== Work item ==
Copy out the lines of the records below, and only those lines, from the one with "ช่วงปี 1 : เรียนวิชาวิทยาศาสตร์" through the one with "ช่วงปี 3 : จะได้เรียนด้าน", exactly as they appear.

Saved data entries:
----

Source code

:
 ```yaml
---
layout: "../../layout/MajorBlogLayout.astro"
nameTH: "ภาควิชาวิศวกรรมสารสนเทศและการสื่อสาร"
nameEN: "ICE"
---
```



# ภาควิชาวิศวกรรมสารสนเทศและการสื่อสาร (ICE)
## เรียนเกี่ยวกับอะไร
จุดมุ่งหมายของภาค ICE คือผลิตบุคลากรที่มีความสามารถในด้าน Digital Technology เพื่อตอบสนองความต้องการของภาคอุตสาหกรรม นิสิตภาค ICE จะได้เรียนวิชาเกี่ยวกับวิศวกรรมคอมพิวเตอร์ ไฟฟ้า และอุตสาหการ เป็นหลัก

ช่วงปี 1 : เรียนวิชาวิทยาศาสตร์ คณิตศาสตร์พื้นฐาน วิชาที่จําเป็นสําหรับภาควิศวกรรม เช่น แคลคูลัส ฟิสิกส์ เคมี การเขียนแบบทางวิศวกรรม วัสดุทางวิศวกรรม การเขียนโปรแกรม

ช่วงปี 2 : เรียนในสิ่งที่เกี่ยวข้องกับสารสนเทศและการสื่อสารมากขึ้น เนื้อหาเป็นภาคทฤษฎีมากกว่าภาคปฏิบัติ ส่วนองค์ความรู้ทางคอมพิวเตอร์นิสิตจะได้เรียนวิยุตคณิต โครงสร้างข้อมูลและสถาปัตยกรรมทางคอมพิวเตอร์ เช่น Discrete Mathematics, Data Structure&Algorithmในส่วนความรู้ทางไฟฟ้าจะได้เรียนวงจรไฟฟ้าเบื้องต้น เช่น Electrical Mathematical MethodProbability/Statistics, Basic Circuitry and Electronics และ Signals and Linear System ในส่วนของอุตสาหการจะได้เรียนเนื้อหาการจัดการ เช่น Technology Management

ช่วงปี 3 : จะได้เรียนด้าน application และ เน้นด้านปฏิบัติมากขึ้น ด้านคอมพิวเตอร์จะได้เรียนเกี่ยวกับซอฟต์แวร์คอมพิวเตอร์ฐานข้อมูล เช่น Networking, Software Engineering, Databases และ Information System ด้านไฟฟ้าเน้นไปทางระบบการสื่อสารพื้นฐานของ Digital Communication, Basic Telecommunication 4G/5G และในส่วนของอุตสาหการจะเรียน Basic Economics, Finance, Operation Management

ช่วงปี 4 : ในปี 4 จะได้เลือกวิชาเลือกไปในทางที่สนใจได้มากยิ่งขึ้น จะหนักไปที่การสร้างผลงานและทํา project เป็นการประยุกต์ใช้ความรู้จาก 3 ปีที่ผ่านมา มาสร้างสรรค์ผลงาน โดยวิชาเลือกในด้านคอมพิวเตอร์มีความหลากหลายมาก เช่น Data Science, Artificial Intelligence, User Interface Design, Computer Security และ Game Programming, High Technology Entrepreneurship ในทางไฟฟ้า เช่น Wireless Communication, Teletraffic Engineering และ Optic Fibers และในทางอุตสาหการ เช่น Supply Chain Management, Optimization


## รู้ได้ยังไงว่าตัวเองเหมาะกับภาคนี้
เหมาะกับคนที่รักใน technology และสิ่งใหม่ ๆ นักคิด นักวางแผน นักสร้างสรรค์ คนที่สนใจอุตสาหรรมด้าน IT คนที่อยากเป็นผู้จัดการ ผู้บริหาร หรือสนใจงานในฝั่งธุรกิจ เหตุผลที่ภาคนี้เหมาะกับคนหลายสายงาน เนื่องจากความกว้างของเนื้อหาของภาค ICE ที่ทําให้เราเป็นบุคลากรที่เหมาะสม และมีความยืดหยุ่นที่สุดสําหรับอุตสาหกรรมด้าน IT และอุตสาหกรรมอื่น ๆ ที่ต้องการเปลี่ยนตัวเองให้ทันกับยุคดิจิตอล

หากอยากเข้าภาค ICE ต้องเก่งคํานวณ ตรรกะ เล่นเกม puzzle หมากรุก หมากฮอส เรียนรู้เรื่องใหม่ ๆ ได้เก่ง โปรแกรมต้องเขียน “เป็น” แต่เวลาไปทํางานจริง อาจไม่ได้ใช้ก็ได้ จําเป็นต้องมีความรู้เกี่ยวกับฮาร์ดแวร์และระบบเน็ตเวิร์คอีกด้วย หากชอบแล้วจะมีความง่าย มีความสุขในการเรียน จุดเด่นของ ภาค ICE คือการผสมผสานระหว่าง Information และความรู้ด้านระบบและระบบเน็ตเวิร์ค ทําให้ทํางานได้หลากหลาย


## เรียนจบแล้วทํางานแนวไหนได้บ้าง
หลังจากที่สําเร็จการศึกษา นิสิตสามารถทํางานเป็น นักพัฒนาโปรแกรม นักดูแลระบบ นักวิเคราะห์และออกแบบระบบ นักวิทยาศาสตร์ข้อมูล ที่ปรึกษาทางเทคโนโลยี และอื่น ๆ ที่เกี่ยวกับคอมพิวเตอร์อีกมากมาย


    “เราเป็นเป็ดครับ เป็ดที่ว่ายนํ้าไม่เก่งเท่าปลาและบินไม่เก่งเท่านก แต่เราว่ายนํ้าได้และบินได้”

----

== Written response ==
ช่วงปี 1 : เรียนวิชาวิทยาศาสตร์ คณิตศาสตร์พื้นฐาน วิชาที่จําเป็นสําหรับภาควิศวกรรม เช่น แคลคูลัส ฟิสิกส์ เคมี การเขียนแบบทางวิศวกรรม วัสดุทางวิศวกรรม การเขียนโปรแกรม

ช่วงปี 2 : เรียนในสิ่งที่เกี่ยวข้องกับสารสนเทศและการสื่อสารมากขึ้น เนื้อหาเป็นภาคทฤษฎีมากกว่าภาคปฏิบัติ ส่วนองค์ความรู้ทางคอมพิวเตอร์นิสิตจะได้เรียนวิยุตคณิต โครงสร้างข้อมูลและสถาปัตยกรรมทางคอมพิวเตอร์ เช่น Discrete Mathematics, Data Structure&Algorithmในส่วนความรู้ทางไฟฟ้าจะได้เรียนวงจรไฟฟ้าเบื้องต้น เช่น Electrical Mathematical MethodProbability/Statistics, Basic Circuitry and Electronics และ Signals and Linear System ในส่วนของอุตสาหการจะได้เรียนเนื้อหาการจัดการ เช่น Technology Management

ช่วงปี 3 : จะได้เรียนด้าน application และ เน้นด้านปฏิบัติมากขึ้น ด้านคอมพิวเตอร์จะได้เรียนเกี่ยวกับซอฟต์แวร์คอมพิวเตอร์ฐานข้อมูล เช่น Networking, Software Engineering, Databases และ Information System ด้านไฟฟ้าเน้นไปทางระบบการสื่อสารพื้นฐานของ Digital Communication, Basic Telecommunication 4G/5G และในส่วนของอุตสาหการจะเรียน Basic Economics, Finance, Operation Management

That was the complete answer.